---------- Supplied information

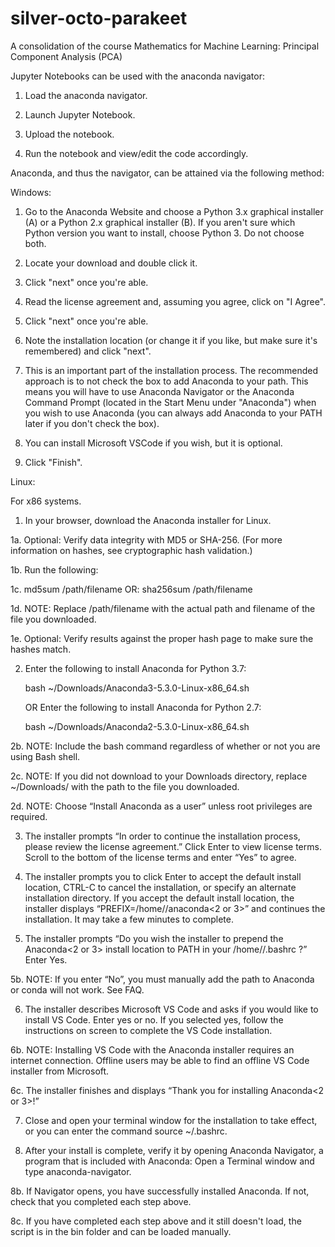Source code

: # silver-octo-parakeet
A consolidation of the course Mathematics for Machine Learning: Principal Component Analysis (PCA)

Jupyter Notebooks can be used with the anaconda navigator:

1. Load the anaconda navigator.

2. Launch Jupyter Notebook.

3. Upload the notebook.

4. Run the notebook and view/edit the code accordingly.

Anaconda, and thus the navigator, can be attained via the following method:

Windows:  

1. Go to the Anaconda Website and choose a Python 3.x graphical installer (A) or a Python 2.x graphical installer (B). If you aren't sure which Python version you want to install, choose Python 3. Do not choose both.

2. Locate your download and double click it.

3. Click "next" once you're able.

4. Read the license agreement and, assuming you agree, click on "I Agree".

5. Click "next" once you're able.

6. Note the installation location (or change it if you like, but make sure it's remembered) and click "next".

7. This is an important part of the installation process. The recommended approach is to not check the box to add Anaconda to your path. This means you will have to use Anaconda Navigator or the Anaconda Command Prompt (located in the Start Menu under "Anaconda") when you wish to use Anaconda (you can always add Anaconda to your PATH later if you don't check the box).

8. You can install Microsoft VSCode if you wish, but it is optional.

9. Click "Finish".

Linux:

For x86 systems.

1. In your browser, download the Anaconda installer for Linux.

  1a. Optional: Verify data integrity with MD5 or SHA-256. (For more information on hashes, see cryptographic hash validation.)

  1b. Run the following:

  1c. md5sum /path/filename  OR:  sha256sum /path/filename

  1d. NOTE: Replace /path/filename with the actual path and filename of the file you downloaded.

  1e. Optional: Verify results against the proper hash page to make sure the hashes match.

2. Enter the following to install Anaconda for Python 3.7:

    bash ~/Downloads/Anaconda3-5.3.0-Linux-x86_64.sh

    OR Enter the following to install Anaconda for Python 2.7:

    bash ~/Downloads/Anaconda2-5.3.0-Linux-x86_64.sh

  2b. NOTE: Include the bash command regardless of whether or not you are using Bash shell.

  2c. NOTE: If you did not download to your Downloads directory, replace ~/Downloads/ with the path to the file you downloaded.

  2d. NOTE: Choose “Install Anaconda as a user” unless root privileges are required.

3. The installer prompts “In order to continue the installation process, please review the license agreement.” Click Enter to view license terms. Scroll to the bottom of the license terms and enter “Yes” to agree.

4. The installer prompts you to click Enter to accept the default install location, CTRL-C to cancel the installation, or specify an alternate installation directory. If you accept the default install location, the installer displays “PREFIX=/home/<user>/anaconda<2 or 3>” and continues the installation. It may take a few minutes to complete.

5. The installer prompts “Do you wish the installer to prepend the Anaconda<2 or 3> install location to PATH in your /home/<user>/.bashrc ?” Enter Yes.

  5b. NOTE: If you enter “No”, you must manually add the path to Anaconda or conda will not work. See FAQ.

6. The installer describes Microsoft VS Code and asks if you would like to install VS Code. Enter yes or no. If you selected yes, follow the instructions on screen to complete the VS Code installation.

  6b. NOTE: Installing VS Code with the Anaconda installer requires an internet connection. Offline users may be able to find an offline VS Code installer from Microsoft.

  6c. The installer finishes and displays “Thank you for installing Anaconda<2 or 3>!”

7. Close and open your terminal window for the installation to take effect, or you can enter the command source ~/.bashrc.

8. After your install is complete, verify it by opening Anaconda Navigator, a program that is included with Anaconda: Open a Terminal window and type anaconda-navigator. 

  8b. If Navigator opens, you have successfully installed Anaconda. If not, check that you completed each step above.
  
  8c. If you have completed each step above and it still doesn't load, the script is in the bin folder and can be loaded manually.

--------------------

**Brief**
Using the records above, determine how many lines hold the word "location", and answer with that figure only.

**Task solution**
3